Deputados evangélicos se dividem sobre decreto de Bolsonaro que facilita porte de armas

  • Por Felipe Neves
  • 10/05/2019 16h14
Deputado fluminense Sóstenes Cavalcante (DEM) sinaliza que pontos do decreto ferem a Constituição

Parlamentares do Congresso ligados a igrejas evangélicas divergem sobre o decreto assinado pelo presidente Jair Bolsonaro flexibilizando o porte de armas para  novas categorias. Os deputados se dividem entre apoiar a medida como meio de defesa dos cidadãos e criticar a inconstitucionalidade do texto.

Ligado ao pastor Silas Malafaia, líder da Assembleia de Deus Vitória em Cristo, o deputado fluminense Sóstenes Cavalcante (DEM) sinaliza que pontos do decreto ferem a Constituição. “Permitir armas antes restritas às Forças Armadas e deixar que adolescentes acompanhem pais armados em clubes de tiro são questões complicadas”, argumenta.

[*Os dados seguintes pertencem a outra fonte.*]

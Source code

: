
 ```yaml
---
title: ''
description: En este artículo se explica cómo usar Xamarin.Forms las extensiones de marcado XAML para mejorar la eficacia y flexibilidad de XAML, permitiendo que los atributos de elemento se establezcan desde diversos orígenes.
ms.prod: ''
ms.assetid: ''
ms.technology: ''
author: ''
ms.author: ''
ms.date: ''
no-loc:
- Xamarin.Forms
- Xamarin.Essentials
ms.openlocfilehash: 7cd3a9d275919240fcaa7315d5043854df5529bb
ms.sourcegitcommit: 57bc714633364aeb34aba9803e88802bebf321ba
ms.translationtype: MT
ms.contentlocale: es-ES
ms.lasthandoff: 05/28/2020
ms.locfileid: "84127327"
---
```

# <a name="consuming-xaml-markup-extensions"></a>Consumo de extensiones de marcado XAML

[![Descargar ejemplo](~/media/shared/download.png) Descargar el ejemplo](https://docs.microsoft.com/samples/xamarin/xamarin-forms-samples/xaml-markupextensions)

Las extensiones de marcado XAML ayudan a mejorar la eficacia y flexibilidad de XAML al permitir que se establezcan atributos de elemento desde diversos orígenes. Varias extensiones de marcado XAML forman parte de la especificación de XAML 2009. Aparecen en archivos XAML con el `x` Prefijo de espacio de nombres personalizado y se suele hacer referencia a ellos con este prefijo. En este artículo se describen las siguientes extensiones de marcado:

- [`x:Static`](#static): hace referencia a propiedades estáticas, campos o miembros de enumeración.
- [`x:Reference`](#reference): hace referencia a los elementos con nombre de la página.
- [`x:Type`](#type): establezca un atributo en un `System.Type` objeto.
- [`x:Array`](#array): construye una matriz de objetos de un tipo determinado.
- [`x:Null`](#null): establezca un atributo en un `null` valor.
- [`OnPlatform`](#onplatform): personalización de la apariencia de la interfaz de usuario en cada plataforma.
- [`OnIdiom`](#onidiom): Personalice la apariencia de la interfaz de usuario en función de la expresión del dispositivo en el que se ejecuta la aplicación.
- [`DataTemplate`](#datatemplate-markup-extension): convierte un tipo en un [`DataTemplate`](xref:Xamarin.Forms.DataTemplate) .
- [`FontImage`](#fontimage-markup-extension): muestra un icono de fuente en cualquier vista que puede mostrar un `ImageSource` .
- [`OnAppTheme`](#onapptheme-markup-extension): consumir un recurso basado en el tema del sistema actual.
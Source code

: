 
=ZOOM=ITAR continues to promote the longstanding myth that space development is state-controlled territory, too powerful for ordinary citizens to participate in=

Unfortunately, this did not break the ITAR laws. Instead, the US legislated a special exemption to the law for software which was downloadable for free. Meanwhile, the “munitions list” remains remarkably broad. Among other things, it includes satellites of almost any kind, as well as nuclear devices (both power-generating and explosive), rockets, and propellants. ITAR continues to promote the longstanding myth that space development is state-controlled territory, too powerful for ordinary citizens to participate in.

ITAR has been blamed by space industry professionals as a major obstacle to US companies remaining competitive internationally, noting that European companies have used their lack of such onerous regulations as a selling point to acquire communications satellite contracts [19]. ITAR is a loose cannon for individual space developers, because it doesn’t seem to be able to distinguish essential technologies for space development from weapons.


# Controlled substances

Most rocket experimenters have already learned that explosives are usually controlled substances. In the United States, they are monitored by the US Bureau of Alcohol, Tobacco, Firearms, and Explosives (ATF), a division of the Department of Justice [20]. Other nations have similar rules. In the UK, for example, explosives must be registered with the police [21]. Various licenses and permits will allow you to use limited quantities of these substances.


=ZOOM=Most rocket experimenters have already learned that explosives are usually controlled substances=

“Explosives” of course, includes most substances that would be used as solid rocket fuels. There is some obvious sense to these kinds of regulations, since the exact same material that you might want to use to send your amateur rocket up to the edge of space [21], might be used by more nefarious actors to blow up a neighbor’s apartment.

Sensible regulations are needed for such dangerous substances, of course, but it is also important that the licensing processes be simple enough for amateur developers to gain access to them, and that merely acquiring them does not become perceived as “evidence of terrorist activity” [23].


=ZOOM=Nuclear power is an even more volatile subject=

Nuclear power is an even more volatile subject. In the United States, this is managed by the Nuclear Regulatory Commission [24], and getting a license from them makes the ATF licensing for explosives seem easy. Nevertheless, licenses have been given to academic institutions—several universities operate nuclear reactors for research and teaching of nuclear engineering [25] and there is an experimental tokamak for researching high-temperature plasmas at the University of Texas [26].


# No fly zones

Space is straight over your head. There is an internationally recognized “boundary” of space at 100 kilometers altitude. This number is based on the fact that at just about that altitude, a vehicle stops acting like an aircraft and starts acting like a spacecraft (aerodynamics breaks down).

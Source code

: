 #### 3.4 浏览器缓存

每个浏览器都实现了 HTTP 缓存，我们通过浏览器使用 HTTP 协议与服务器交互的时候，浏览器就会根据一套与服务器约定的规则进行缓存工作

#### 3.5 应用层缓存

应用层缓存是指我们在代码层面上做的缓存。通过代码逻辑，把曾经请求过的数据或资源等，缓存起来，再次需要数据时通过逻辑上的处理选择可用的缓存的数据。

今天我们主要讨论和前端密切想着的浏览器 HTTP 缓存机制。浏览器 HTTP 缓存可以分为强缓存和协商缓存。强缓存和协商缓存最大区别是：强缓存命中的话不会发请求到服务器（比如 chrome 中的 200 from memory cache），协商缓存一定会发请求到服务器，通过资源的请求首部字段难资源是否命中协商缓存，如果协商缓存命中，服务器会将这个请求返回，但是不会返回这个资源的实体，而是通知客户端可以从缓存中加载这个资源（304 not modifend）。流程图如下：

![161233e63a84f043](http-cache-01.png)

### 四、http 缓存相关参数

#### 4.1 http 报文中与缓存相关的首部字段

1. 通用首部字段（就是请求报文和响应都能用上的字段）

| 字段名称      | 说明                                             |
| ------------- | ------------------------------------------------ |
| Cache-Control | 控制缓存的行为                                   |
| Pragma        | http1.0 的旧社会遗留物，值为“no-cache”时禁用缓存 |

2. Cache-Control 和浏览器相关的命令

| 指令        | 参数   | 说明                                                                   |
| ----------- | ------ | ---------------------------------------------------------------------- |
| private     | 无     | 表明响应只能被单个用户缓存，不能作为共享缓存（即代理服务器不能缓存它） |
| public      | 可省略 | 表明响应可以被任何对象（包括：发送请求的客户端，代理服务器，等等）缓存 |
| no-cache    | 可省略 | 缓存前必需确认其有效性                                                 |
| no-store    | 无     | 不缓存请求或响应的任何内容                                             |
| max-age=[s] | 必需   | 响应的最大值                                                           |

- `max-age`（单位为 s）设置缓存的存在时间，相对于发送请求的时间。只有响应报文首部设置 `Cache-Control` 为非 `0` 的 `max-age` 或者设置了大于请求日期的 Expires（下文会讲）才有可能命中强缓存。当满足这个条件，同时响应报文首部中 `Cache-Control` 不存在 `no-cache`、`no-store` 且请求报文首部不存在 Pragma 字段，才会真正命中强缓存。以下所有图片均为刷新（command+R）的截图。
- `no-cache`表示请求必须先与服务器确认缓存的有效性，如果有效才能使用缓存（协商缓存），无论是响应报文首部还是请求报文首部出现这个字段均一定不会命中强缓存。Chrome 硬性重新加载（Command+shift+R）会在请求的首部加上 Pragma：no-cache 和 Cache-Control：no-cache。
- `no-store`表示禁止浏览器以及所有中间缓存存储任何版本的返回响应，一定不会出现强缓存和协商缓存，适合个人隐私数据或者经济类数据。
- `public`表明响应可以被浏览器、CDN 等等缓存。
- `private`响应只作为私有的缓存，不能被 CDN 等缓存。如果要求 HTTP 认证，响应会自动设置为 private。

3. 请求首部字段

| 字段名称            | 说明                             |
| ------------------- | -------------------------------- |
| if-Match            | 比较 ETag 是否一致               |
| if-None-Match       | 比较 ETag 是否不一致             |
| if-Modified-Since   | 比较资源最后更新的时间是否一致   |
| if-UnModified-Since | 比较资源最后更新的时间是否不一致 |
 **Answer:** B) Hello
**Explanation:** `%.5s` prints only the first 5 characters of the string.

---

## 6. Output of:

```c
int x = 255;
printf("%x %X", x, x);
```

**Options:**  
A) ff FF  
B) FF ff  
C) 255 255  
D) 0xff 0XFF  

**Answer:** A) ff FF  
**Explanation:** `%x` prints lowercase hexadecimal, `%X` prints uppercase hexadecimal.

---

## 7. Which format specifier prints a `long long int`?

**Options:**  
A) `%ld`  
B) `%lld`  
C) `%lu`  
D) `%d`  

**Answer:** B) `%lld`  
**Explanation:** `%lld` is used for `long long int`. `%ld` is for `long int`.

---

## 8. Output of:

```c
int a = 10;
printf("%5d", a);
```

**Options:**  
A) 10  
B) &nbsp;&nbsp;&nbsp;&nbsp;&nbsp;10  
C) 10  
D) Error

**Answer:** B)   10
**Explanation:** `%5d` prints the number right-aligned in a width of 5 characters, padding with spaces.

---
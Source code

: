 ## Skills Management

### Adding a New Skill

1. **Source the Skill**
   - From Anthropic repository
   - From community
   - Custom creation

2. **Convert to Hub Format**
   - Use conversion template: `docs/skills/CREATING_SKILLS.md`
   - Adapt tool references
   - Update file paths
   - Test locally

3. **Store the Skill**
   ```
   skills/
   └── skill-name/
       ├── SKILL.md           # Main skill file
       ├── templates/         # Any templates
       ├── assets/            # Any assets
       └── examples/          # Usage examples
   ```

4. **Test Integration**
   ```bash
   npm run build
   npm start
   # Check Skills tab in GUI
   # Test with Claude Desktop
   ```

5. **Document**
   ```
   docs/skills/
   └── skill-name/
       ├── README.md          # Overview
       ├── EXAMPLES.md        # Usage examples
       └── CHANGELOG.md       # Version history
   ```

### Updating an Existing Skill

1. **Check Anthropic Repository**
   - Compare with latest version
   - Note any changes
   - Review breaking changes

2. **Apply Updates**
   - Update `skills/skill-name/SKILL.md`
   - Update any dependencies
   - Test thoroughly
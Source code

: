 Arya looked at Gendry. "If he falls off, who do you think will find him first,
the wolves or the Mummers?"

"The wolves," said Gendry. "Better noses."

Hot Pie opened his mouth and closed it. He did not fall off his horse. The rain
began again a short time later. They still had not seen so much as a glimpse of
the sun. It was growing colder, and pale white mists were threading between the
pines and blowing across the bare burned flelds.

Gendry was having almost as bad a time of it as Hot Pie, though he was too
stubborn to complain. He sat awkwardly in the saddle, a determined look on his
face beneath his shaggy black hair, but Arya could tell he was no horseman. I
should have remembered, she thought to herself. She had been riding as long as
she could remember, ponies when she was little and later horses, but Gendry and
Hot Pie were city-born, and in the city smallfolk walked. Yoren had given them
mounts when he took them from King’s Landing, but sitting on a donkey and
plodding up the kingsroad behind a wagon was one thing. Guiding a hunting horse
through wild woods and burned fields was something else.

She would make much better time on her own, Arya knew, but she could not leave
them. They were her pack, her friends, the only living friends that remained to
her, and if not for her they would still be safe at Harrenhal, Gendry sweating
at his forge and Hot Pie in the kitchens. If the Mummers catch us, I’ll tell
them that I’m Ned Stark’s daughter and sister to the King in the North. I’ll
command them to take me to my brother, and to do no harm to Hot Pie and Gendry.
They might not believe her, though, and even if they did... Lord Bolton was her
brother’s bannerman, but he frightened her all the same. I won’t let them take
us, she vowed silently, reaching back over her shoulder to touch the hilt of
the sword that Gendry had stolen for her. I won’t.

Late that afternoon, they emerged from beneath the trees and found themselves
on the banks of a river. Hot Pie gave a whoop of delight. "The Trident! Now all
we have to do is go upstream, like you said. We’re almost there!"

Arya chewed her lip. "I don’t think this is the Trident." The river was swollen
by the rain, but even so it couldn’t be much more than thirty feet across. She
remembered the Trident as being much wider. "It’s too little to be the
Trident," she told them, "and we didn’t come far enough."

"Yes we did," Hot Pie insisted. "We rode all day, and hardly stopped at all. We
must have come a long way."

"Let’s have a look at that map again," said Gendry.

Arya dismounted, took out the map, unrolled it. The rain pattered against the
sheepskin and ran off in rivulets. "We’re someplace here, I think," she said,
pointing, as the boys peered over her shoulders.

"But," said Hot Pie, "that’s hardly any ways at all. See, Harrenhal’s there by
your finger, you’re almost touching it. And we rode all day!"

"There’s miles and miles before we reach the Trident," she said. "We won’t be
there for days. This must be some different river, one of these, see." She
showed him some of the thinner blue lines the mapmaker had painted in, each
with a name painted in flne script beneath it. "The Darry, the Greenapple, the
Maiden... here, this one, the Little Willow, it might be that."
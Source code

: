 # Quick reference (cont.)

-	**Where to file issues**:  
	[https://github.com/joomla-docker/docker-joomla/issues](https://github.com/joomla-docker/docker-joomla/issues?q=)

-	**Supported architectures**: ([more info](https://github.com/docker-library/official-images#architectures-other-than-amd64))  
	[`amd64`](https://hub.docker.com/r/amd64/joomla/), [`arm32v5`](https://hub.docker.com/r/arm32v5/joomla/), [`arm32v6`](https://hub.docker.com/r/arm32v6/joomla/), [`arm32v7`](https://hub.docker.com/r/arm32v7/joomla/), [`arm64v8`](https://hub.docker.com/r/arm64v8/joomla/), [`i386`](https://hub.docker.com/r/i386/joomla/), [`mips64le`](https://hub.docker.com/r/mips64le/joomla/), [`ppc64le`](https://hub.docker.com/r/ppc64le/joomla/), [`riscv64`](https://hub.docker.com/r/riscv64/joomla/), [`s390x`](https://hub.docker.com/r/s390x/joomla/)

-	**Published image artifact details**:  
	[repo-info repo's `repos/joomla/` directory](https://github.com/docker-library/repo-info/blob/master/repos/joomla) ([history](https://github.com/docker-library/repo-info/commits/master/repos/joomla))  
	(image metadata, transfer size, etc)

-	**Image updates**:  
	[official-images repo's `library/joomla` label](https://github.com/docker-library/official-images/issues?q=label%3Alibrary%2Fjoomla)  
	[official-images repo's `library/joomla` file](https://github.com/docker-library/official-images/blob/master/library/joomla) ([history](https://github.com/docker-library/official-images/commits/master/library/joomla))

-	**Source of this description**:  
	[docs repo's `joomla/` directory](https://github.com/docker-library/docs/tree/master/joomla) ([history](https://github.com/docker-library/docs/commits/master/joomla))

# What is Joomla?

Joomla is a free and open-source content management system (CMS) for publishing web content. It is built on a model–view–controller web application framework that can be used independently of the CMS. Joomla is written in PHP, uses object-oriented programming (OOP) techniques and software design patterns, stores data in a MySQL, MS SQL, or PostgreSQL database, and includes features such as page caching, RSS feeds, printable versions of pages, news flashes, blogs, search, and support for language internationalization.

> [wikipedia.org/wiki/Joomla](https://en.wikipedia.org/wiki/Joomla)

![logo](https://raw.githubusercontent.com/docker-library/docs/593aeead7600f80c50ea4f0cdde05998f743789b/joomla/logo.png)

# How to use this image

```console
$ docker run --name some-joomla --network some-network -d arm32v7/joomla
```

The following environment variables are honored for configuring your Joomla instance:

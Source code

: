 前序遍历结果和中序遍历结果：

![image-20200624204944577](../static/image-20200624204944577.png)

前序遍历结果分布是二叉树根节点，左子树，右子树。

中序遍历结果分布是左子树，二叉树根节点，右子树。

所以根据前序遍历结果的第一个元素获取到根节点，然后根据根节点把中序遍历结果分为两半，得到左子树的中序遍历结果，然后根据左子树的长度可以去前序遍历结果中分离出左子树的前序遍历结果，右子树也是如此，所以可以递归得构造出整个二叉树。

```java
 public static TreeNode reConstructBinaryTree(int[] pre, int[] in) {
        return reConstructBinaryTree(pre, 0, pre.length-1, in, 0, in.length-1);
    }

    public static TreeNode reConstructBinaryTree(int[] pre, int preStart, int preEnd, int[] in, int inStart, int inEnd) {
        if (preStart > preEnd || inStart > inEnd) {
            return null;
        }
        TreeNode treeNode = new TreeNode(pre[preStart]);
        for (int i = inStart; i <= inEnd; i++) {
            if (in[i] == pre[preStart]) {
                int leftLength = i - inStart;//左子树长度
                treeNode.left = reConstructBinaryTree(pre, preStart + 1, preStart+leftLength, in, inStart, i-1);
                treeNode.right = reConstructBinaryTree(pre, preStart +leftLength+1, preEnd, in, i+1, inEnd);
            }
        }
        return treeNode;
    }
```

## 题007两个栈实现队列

Segundo o parlamentar, membros da Frente Parlamentar Evangélica estudam se opor oficialmente ao decreto do presidente na Casa. “Eu não falo pela bancada, nós não deliberamos ainda sobre isso, mas vamos verificar se essa medida pode ser desmembrada ou derrubada na íntegra”, diz. “Como alguém que defende a vida, sou a favor da posse, mas o porte já é um tema muito mais complexo para o nosso país”.

Para o deputado Pastor Eurico (Patriotas-PE), no entanto, a medida não gera problemas. “Eu sou evangélico, mas defendo o direito do cidadão de se armar e se defender. Quem quiser ter arma pode ter, quem não quiser, não tenha”, justifica. “Agora, nós temos que ver que essa foi a promessa de campanha do presidente. Votamos nele pra mudar esse país”.

Por meio de nota, a Frente Parlamentar Evangélica declarou que o assunto “jamais foi debatido pelos membros”. O texto, assinado pelo presidente do grupo, Silas Câmara (PRB-AM) defende, no entanto, a criação de “mecanismos que possibilitem ao cidadão de bem efetivamente proteger seus bens, sua vida e de seus familiares”.

O decreto 9785, assinado pelo presidente na terça (7), dá o direito de transportar armas como revólveres, pistolas e até escopetas para grupos como caçadores, colecionadores, caminhoneiros e até parlamentares.

A regulamentação afrouxa o que estava previsto no Estatuto do Desarmamento, de 2003, que restringia as categorias beneficiadas. Critérios como idade mínima de 25 anos, capacidade psicológica e técnica e ausência de antecedentes criminais para andar com o equipamento, no entanto, continuam sendo exigidos.

No início desta tarde, um parecer técnico da Câmara dos Deputados apontou que o documento se opõe a leis como o Estatuto do Desarmamento. A análise afirma ainda que as mudanças só poderiam ser feitas por meio de lei e não de decreto. O texto foi elaborado a pedido do presidente da Casa, deputado Rodrigo Maia (DEM-RJ).

A ministra do Supremo Tribunal Federal Rosa Weber também se manifestou sobre o assunto, dando um prazo de cinco dias para que Jair Bolsonaro explique o decreto.